4 chains, each with iter=2000; warmup=1000; thin=1;
post-warmup draws per chain=1000, total post-warmup draws=4000.
mean se_mean sd 2.5% 25% 50% 75% 97.5% n_eff Rhat
mu 4.50 0.12 3.26 -1.96 2.28 4.53 6.66 10.80 695 1.01
tau 3.86 0.16 3.12 0.55 1.66 3.02 5.22 11.87 385 1.01
theta[1] 6.41 0.17 5.52 -2.88 2.93 5.88 9.19 19.09 1043 1.00
theta[2] 5.05 0.13 4.73 -4.17 2.26 4.99 7.74 14.96 1316 1.00
theta[3] 4.06 0.14 5.36 -7.77 1.09 4.32 7.23 14.52 1418 1.00
theta[4] 4.89 0.14 4.77 -4.77 1.94 4.88 7.76 14.66 1118 1.00
theta[5] 3.75 0.15 4.59 -6.10 0.96 3.95 6.71 12.33 1002 1.00
theta[6] 4.16 0.13 4.71 -6.42 1.51 4.38 7.00 13.00 1280 1.01
theta[7] 6.44 0.16 4.99 -2.13 3.19 6.04 9.24 18.37 947 1.00
theta[8] 4.99 0.14 5.20 -5.41 1.93 4.86 7.85 16.44 1357 1.00
lp__ -15.03 0.43 6.07 -26.35 -19.40 -15.31 -10.74 -2.91 201 1.02
Samples were drawn using NUTS(diag_e) at Thu Mar 21 16:51:05 2019.
For each parameter, n_eff is a crude measure of effective sample size,
and Rhat is the potential scale reduction factor on split chains (at
convergence, Rhat=1).
A new proposal is (there are more examples in the online appendix)
Inference for Stan model: eight_schools_cp.
4 chains, each with iter=2000; warmup=1000; thin=1;
post-warmup draws per chain=1000, total post-warmup draws=4000.

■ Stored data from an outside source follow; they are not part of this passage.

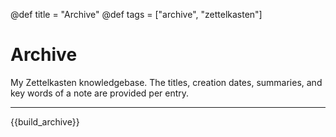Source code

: @def title = "Archive"
@def tags = ["archive", "zettelkasten"]

# Archive 

My Zettelkasten knowledgebase.
The titles, creation dates, summaries, and key words of a note are provided per entry.

---

{{build_archive}}
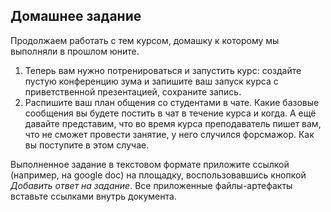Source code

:## Домашнее задание

Продолжаем работать с тем курсом, домашку к которому мы выполняли в прошлом юните.

1. Теперь вам нужно потренироваться и запустить курс: создайте пустую конференцию зума и запишите ваш запуск курса с приветственной презентацией, сохраните запись. 
2. Распишите ваш план общения со студентами в чате. Какие базовые сообщения вы будете постить в чат в течение курса и когда. А ещё давайте представим, что во время курса преподаватель пишет вам, что не сможет провести занятие, у него случился форсмажор. Как вы поступите в этом случае. 

Выполненное задание в текстовом формате приложите ссылкой (например, на google doc) на площадку, воспользовавшись кнопкой *Добавить ответ на задание*. Все приложенные файлы-артефакты вставьте ссылками внутрь документа.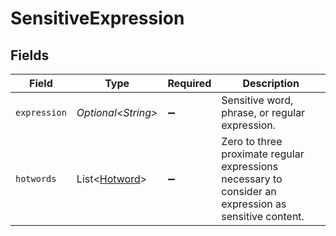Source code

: # SensitiveExpression


## Fields

| Field                                                                                                 | Type                                                                                                  | Required                                                                                              | Description                                                                                           |
| ----------------------------------------------------------------------------------------------------- | ----------------------------------------------------------------------------------------------------- | ----------------------------------------------------------------------------------------------------- | ----------------------------------------------------------------------------------------------------- |
| `expression`                                                                                          | *Optional\<String>*                                                                                   | :heavy_minus_sign:                                                                                    | Sensitive word, phrase, or regular expression.                                                        |
| `hotwords`                                                                                            | List\<[Hotword](../../models/components/Hotword.md)>                                                  | :heavy_minus_sign:                                                                                    | Zero to three proximate regular expressions necessary to consider an expression as sensitive content. |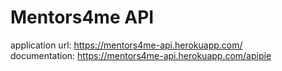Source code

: # Mentors4me API
application url: https://mentors4me-api.herokuapp.com/ <br>
documentation: https://mentors4me-api.herokuapp.com/apipie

Q5 Q50 Q95 Mean SD Rhat Bulk_ESS Tail_ESS
mu -0.93 4.53 9.85 4.50 3.26 1.01 695 1124
tau 0.71 3.02 9.79 3.86 3.12 1.02 218 229
theta[1] -1.24 5.88 16.01 6.41 5.52 1.01 991 1590
theta[2] -2.44 4.99 12.84 5.05 4.73 1.00 1247 2033
theta[3] -4.99 4.32 12.13 4.06 5.36 1.00 1168 1787
theta[4] -2.91 4.88 12.73 4.89 4.77 1.00 1024 1905
theta[5] -3.99 3.95 10.80 3.75 4.59 1.00 951 2013
theta[6] -3.97 4.38 11.45 4.16 4.71 1.01 1196 1701
theta[7] -0.91 6.04 15.06 6.44 4.99 1.00 936 1583
theta[8] -3.08 4.86 13.78 4.99 5.20 1.00 1287 1492
lp__ -24.50 -15.31 -4.61 -15.03 6.07 1.02 210 240
For each parameter, Bulk_ESS and Tail_ESS are crude measures of
effective sample size for bulk and tail quantities respectively (good values is
ESS > 400), and Rhat is the potential scale reduction factor on rank normalized
split chains (at convergence, Rhat = 1).
In addition, although not shown by default method the returned object would include values for
Q5_MCSE, Q50_MCSE, Q95_MCSE, Mean_MCSE, SD_MCSE, MAD, and MAD_MCSE.
Comments on the default output or what is computed?

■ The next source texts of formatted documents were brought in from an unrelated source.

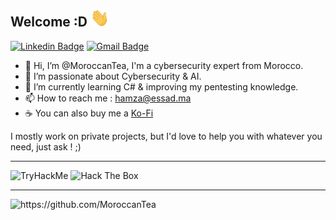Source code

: ## Welcome :D <img src="https://raw.githubusercontent.com/MoroccanTea/MoroccanTea/master/wave.gif" width="30">
[![Linkedin Badge](https://img.shields.io/badge/-Hamza%20ESSAD-0072b1?style=flat&logo=Linkedin&logoColor=white)](https://www.linkedin.com/in/hamza-essad/ "Connect on LinkedIn")
[![Gmail Badge](https://img.shields.io/badge/-hamza@essad.ma-c14438?style=flat-square&logo=Gmail&logoColor=white&link=mailto:hamza@essad.ma)](mailto:hamza@essad.ma)
- 👋 Hi, I’m @MoroccanTea, I'm a cybersecurity expert from Morocco.
- 👀 I’m passionate about Cybersecurity & AI.
- 🌱 I’m currently learning C# & improving my pentesting knowledge.
- 📫 How to reach me : hamza@essad.ma
- ☕ You can also buy me a [Ko-Fi](https://ko-fi.com/moroccantea)

I mostly work on private projects, but I'd love to help you with whatever you need, just ask ! ;) 


_________________________________________________________________________________________________________________________________________________________________________

<image src="https://tryhackme-badges.s3.amazonaws.com/MoroccanTea.png" alt="TryHackMe">

<img src="https://www.hackthebox.eu/badge/image/687275" alt="Hack The Box" width="248">

_________________________________________________________________________________________________________________________________________________________________________

<img src="https://komarev.com/ghpvc/?username=MoroccanTea" alt="https://github.com/MoroccanTea" />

What is the process to decide how and when the default output changes?
Where the computation happens
Currently CmdStan, RStan and PyStan compute the quantities shown in the default output in C++, but they use three separate C++ files for that so it’s not happening in just one place. To make the default output same the computation needs to be implemented in C++ at least for CmdStan. The same C++ code can be copied to C++ files used by RStan and PyStan. I would keep it as a separate discussion how to make the computation to happen only in one place, as there seems to performance issues in which data structure types are used in Stan, RStan and PyStan, and at least I don’t know how to fix this.

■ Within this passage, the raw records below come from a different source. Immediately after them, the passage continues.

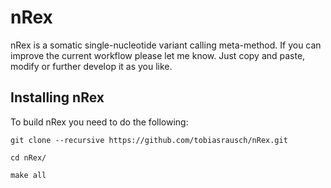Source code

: nRex
====

nRex is a somatic single-nucleotide variant calling meta-method. If you can improve the current workflow please let me know. Just copy and paste, modify or further develop it as you like.

Installing nRex
---------------

To build nRex you need to do the following:

`git clone --recursive https://github.com/tobiasrausch/nRex.git`

`cd nRex/`

`make all`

Anyway, I can add computations to C++ in the current way or after someone has made refactoring of the code. Although we can use one computation code for different Stan interfaces, it’s likely that the there will be R and Python code as well as bayesplot and arviz would have new plots needing these computations and both of these packages are generic beyond Stan and probably these packages don’t want include dependency on Stan C++.
Comments on where the computation happens?